■ WHAT THE EXERCISE ASKS
Go over the material below and report every line that contains the word "true".

■ DATA RECORDS
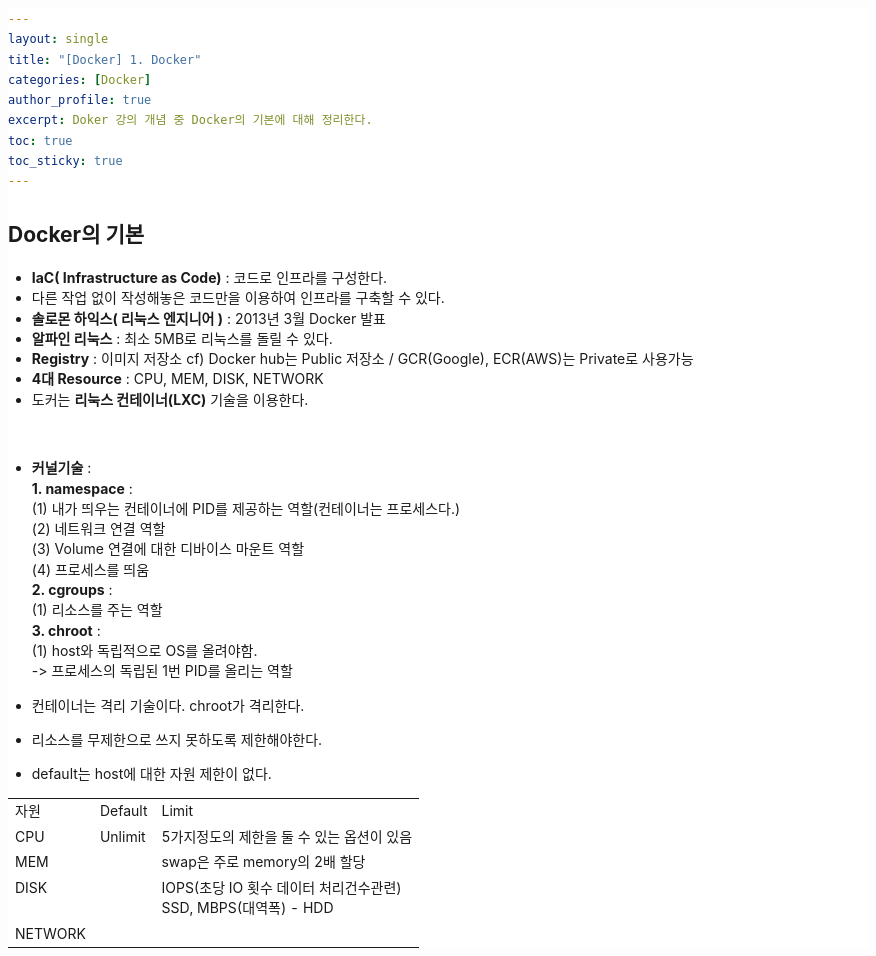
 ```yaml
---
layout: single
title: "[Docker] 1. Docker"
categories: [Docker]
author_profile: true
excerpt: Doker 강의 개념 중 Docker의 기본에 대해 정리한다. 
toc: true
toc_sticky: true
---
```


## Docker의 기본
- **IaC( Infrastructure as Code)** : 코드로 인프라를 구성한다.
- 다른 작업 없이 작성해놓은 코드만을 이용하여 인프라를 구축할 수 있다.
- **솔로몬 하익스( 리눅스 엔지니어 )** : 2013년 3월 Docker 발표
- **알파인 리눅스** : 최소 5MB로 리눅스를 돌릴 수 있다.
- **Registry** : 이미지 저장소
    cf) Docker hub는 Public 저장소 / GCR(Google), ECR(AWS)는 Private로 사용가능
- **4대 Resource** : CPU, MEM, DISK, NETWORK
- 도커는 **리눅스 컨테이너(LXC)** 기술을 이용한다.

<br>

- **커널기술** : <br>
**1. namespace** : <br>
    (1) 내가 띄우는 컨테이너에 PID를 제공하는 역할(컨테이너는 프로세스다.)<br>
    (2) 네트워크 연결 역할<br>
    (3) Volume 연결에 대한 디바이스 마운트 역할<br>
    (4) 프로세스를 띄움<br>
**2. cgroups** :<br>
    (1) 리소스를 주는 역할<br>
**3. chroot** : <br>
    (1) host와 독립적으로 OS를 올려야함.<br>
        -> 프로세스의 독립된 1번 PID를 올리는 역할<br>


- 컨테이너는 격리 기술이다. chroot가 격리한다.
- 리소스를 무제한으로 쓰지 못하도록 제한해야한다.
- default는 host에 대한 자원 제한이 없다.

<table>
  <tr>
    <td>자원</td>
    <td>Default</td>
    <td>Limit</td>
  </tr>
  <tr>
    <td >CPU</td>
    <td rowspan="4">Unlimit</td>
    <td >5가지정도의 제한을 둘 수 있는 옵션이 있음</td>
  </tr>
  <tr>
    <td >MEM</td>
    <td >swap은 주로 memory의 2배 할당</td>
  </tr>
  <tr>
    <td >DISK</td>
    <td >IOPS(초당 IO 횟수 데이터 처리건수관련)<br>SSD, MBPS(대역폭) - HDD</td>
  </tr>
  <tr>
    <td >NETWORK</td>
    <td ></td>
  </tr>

■ RESPONSE FOR THIS EXERCISE
author_profile: true
toc: true
toc_sticky: true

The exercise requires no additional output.